Termino este texto com a conclusão em forma de oração da Sr.ª Verónica Openibo, SHCJ, cuja intervenção ocorreu no dia 23 de fevereiro:

«O Espírito do Senhor está sobre, cada um de nós e especialmente aqueles aqui presentes.

Ungiu, todos nós. Ouvimos dizer que durante os relatórios dos grupos, sim, estamos aqui para negócios sérios e os problemas foram resolvidos.

Pregar boa nova aos pobres, os pobres serem vulneráveis, proteger crianças indefesas, buscar justiça para as vítimas de abuso e tomar medidas para evitar que esse abuso se repita.

Para proclamar a libertação aos cativos, para mim, os perpetradores precisam de libertação, conversão e transformação, e não devemos esquecer isso.
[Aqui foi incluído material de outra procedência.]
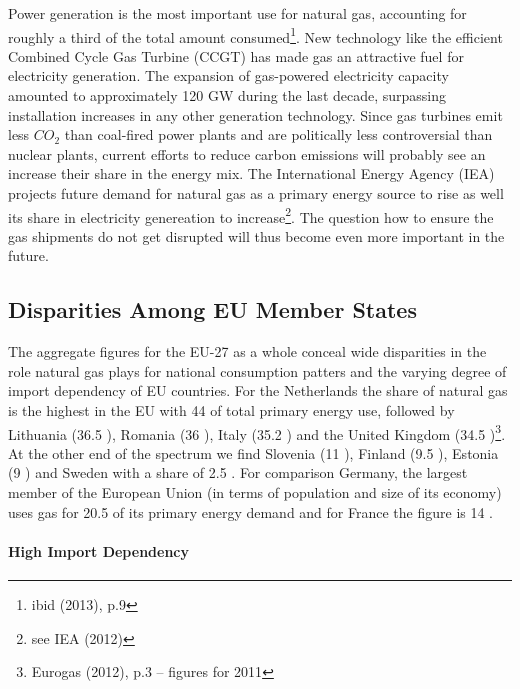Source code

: \documentclass[11pt,a4paper,english]{scrreprt}
\begin{document}
Power generation is the most important use for natural gas, accounting for
roughly a third of the total amount consumed\footnote{ibid (2013), p.9}. New
technology like the efficient Combined Cycle Gas Turbine (CCGT) has made gas an
attractive fuel for electricity generation. The expansion of gas-powered
electricity capacity amounted to approximately 120 GW during the last decade,
surpassing installation increases in any other generation technology. Since gas
turbines emit less $CO_{2}$ than coal-fired power plants and are politically
less controversial than nuclear plants, current efforts to reduce carbon
emissions will probably see an increase their share in the energy mix. The
International Energy Agency (IEA) projects future demand for natural gas as a
primary energy source to rise as well its share in electricity genereation to
increase\footnote{see IEA (2012)}. The question how to ensure the gas shipments
do not get disrupted will thus become even more important in the future.\par


    \subsection{Disparities Among EU Member States}

The aggregate figures for the EU-27 as a whole conceal wide disparities in the
role natural gas plays for national consumption patters and the varying degree
of import dependency of EU countries. For the Netherlands the share of natural
gas is the highest in the EU with 44 \textdiscount{} of total primary energy
use, followed by Lithuania (36.5 \textdiscount{}), Romania (36 \textdiscount{}),
Italy (35.2 \textdiscount{}) and the United Kingdom (34.5
\textdiscount{})\footnote{Eurogas (2012), p.3 -- figures for 2011}. At the other
end of the spectrum we find Slovenia (11 \textdiscount{}), Finland (9.5
\textdiscount{}), Estonia (9 \textdiscount{}) and Sweden with a share of 2.5
\textdiscount{}. For comparison Germany, the largest member of the European
Union (in terms of population and size of its economy) uses gas for 20.5
\textdiscount{} of its primary energy demand and for France the figure is 14
\textdiscount{}.\par


	\paragraph{High Import Dependency}
\end{document}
e a recuperação da visão para os cegos daqueles que não estão vendo os problemas, até mesmo alguns de nós presentes aqui, ou com foco em proteger “os nossos”, ou manter silêncio ou encobrir a necessidade de recuperação da visão.

Para libertar os oprimidos e proclamar o ano de favor do Senhor, tomando as medidas necessárias e mantendo a tolerância zero em relação ao abuso sexual, libertaremos os oprimidos. Este é o nosso ano de graça, vamos assumir corajosamente a responsabilidade de ser verdadeiramente transparente e responsável.»